Java is Oracle corp and  .Net is Microsofts one.

Most people tend to use Java as it is free. Corporate makes decisions, to use one over the other basing on their existing employee skill sets, business contracts with either Microsoft or Oracle, Software license costs etc. In general both will scale up to enterprise applications.

Java, C# , C++ are object-oriented language it mean all of them have the concepts of Inheritance, Encapsulation, Polymorphism & Operator overloading.

The below link will give you info on CSharp vs Java.  
http://c2.com/cgi/wiki?CsharpVsJava

Java can be further broken down to different areas as below to cater to various business requirements within an enterprise application. Java can run on any Operating System ( Unix , Windows etc).

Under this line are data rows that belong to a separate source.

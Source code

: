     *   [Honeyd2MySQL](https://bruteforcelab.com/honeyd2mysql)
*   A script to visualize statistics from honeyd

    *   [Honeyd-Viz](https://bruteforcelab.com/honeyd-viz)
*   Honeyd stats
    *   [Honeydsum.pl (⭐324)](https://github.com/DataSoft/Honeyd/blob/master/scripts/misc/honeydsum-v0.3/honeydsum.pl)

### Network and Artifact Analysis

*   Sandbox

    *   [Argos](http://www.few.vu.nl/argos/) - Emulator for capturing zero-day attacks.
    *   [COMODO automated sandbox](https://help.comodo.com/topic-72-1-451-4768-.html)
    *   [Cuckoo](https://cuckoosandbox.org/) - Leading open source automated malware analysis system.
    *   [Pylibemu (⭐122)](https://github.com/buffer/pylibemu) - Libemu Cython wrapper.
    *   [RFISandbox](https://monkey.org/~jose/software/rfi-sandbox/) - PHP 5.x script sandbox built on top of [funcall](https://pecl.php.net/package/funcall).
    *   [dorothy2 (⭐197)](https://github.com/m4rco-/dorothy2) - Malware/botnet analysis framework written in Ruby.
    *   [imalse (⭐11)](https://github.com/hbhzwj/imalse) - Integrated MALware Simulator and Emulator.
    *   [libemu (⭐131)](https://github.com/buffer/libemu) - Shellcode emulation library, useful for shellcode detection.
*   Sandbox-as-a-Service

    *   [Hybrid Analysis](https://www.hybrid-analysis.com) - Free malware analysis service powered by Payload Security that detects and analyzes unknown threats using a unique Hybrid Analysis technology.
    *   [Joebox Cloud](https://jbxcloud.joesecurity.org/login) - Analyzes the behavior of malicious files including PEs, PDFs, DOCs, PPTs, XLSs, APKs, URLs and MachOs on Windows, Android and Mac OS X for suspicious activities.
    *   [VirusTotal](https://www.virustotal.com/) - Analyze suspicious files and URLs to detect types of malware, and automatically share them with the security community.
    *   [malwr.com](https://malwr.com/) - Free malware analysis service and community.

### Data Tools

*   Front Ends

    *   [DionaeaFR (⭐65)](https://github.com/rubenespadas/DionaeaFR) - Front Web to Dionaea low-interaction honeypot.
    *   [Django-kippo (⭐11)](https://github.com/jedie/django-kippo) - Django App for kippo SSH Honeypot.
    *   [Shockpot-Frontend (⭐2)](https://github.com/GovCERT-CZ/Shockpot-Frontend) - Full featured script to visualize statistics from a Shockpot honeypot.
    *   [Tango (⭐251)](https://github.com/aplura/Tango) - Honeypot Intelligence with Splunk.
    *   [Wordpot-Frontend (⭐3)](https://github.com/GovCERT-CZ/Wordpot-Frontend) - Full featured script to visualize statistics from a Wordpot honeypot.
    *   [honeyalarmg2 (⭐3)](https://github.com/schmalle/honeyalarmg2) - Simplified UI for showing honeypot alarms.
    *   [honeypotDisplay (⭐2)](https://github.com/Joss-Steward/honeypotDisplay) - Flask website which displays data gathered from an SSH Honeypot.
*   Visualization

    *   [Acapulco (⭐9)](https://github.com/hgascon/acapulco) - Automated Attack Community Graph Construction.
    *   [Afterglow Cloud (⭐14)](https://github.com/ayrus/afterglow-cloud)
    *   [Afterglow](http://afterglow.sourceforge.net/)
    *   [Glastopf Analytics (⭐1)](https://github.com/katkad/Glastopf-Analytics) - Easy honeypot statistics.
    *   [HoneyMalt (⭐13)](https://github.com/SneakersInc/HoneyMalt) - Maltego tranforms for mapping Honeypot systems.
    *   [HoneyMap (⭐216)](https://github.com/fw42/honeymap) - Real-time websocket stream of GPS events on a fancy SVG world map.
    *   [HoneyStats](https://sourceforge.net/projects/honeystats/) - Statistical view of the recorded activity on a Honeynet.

1.  Standalone Component ( Java code) (Java code becomes Java Bean if is with set and get methods).
2.    JSPs are  HTLM + Java code.  Later once combined at runtime will turns out to be a Servlet,
3.   Servlets Components-- Java code that uses javax.servlet and javax.servlet.http packages.
4.   EJB Components ( Session Bean, Entity Bean, Message Bean) -- Java code
5.   JMS  Components-- Java Code
6.  APIs  -- Java Code

Java Language does not bring scalability, but the way the application is coded using the above Java components and the way the Infrastructure is setup.

Highly scalable applications will have the below tiers and when the right java components are coded well you can make an application vertically or horizontally scalable.

User logs on--> Load Balancer (F5) --> WebServer (Multiple Jvms) --> Application Server --> Databases ( Clustered)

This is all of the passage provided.